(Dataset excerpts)
------------------------------------------------

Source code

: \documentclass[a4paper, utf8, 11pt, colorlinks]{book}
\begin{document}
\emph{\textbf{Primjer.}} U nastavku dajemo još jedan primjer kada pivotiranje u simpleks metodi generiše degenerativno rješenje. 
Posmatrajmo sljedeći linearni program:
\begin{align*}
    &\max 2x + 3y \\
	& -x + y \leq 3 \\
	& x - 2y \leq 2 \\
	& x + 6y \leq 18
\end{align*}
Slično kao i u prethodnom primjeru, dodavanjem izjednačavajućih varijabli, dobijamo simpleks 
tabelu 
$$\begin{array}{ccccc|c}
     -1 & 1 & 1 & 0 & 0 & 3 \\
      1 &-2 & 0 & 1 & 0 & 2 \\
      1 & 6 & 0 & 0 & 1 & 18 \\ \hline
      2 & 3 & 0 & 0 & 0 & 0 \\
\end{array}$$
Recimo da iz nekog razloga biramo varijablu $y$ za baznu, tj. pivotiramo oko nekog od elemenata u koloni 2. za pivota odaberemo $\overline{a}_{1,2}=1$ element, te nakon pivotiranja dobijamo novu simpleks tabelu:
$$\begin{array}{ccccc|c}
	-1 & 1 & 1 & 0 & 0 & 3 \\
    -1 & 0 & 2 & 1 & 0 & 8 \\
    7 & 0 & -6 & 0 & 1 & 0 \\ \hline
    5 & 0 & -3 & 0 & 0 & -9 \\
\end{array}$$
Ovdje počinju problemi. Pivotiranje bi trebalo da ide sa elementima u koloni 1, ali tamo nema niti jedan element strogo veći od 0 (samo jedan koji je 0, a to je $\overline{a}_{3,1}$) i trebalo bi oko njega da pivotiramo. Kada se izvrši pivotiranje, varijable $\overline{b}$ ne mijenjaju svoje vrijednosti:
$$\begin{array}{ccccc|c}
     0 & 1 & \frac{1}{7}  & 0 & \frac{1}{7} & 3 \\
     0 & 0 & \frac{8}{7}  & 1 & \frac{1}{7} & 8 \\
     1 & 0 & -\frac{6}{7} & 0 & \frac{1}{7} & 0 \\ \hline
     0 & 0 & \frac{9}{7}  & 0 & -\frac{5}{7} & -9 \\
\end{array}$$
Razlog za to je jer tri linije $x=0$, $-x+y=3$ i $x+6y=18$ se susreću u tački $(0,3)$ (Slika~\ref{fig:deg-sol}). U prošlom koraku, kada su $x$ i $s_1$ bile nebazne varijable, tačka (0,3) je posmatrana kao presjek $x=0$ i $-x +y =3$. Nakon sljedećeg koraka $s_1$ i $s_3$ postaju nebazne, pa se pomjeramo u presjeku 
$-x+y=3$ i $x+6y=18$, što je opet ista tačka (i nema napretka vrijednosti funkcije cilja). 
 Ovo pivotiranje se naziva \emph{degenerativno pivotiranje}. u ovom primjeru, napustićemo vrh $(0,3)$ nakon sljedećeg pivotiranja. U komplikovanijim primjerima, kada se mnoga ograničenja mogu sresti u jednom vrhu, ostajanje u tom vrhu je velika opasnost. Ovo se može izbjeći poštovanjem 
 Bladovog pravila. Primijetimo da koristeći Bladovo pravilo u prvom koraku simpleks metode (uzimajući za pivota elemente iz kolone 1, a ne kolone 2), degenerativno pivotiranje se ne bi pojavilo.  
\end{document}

------------------------------------------------

Starting at the line with "Ovo pivotiranje se", copy every line down to the last one above, exactly as written and with nothing else.

 Ovo pivotiranje se naziva \emph{degenerativno pivotiranje}. u ovom primjeru, napustićemo vrh $(0,3)$ nakon sljedećeg pivotiranja. U komplikovanijim primjerima, kada se mnoga ograničenja mogu sresti u jednom vrhu, ostajanje u tom vrhu je velika opasnost. Ovo se može izbjeći poštovanjem 
 Bladovog pravila. Primijetimo da koristeći Bladovo pravilo u prvom koraku simpleks metode (uzimajući za pivota elemente iz kolone 1, a ne kolone 2), degenerativno pivotiranje se ne bi pojavilo.  
\end{document}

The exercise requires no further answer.